- Directions
Isolate every line in the data with the string "lemma" and copy it.

--- Raw data Enclosed Below ---

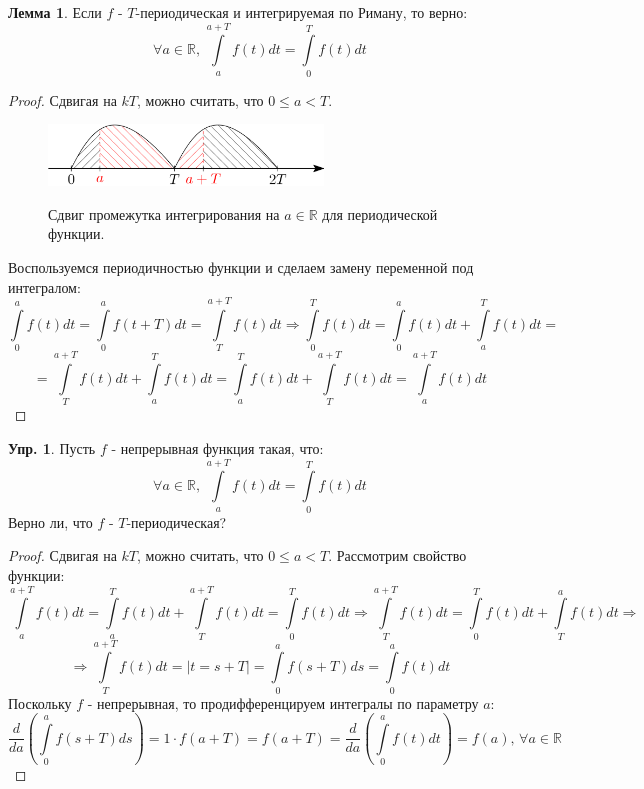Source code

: \documentclass[12pt]{article}
\newcommand{\MR}{\mathbb{R}}
\theoremstyle{definition}
\newtheorem{exrc}{Упр.}
\newtheorem{lemma}{Лемма}
\newcommand{\ddint}[2]{\displaystyle\int\limits_{#1}^{#2}}
\begin{document}
\begin{lemma}
	Если $f$ - $T$-периодическая и интегрируемая по Риману, то верно:
	$$
		\forall a \in \MR, \, \ddint{a}{a +T}f(t)dt = \ddint{0}{T}f(t)dt
	$$
\end{lemma}
\begin{proof}
	Сдвигая на $kT$, можно считать, что $0 \leq a < T$.
	\begin{figure}[H]
		\centering
		\includegraphics[width=0.65\textwidth]{MA3L26_2.png}
		\label{MA3L26_2}
		\caption{Сдвиг промежутка интегрирования на $a \in \MR$ для периодической функции.}
		\label{fig: Сдвиг промежутка интегрирования}
	\end{figure}
	Воспользуемся периодичностью функции и сделаем замену переменной под интегралом:
	$$
		\ddint{0}{a}f(t)dt = \ddint{0}{a}f(t + T)dt = \ddint{T}{a + T}f(t)dt \Rightarrow \ddint{0}{T}f(t)dt  = \ddint{0}{a}f(t)dt + \ddint{a}{T}f(t)dt = 
	$$
	$$
		= \ddint{T}{a + T}f(t)dt + \ddint{a}{T}f(t)dt =  \ddint{a}{T}f(t)dt + \ddint{T}{a + T}f(t)dt  = \ddint{a}{a + T}f(t)dt
	$$
\end{proof}
\begin{exrc}
	Пусть $f$ - непрерывная функция такая, что:
	$$
		\forall a \in \MR, \, \ddint{a}{a+T}f(t)dt = \ddint{0}{T}f(t)dt
	$$
	Верно ли, что $f$ - $T$-периодическая?
\end{exrc}
\begin{proof}
	Сдвигая на $kT$, можно считать, что $0 \leq a < T$. Рассмотрим свойство функции:
	$$
		\ddint{a}{a + T}f(t)dt = \ddint{a}{T}f(t)dt + \ddint{T}{a + T}f(t)dt = \ddint{0}{T}f(t)dt \Rightarrow \ddint{T}{a +T}f(t)dt = \ddint{0}{T}f(t)dt + \ddint{T}{a}f(t)dt \Rightarrow
	$$
	$$
		\Rightarrow \ddint{T}{a + T}f(t)dt = |t = s +T| = \ddint{0}{a}f(s + T)ds = \ddint{0}{a}f(t)dt
	$$
	Поскольку $f$ - непрерывная, то продифференцируем интегралы по параметру $a$:
	$$
		\dfrac{d}{da}\left(\ddint{0}{a}f(s + T)ds\right) = 1{\cdot}f(a + T) = f(a + T) = \dfrac{d}{da}\left(\ddint{0}{a}f(t)dt\right) = f(a) , \, \forall a \in \MR
	$$
\end{proof}
\end{document}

--- End of Enclosed Raw data ---

- Exercise output
\newtheorem{lemma}{Лемма}
\begin{lemma}
\end{lemma}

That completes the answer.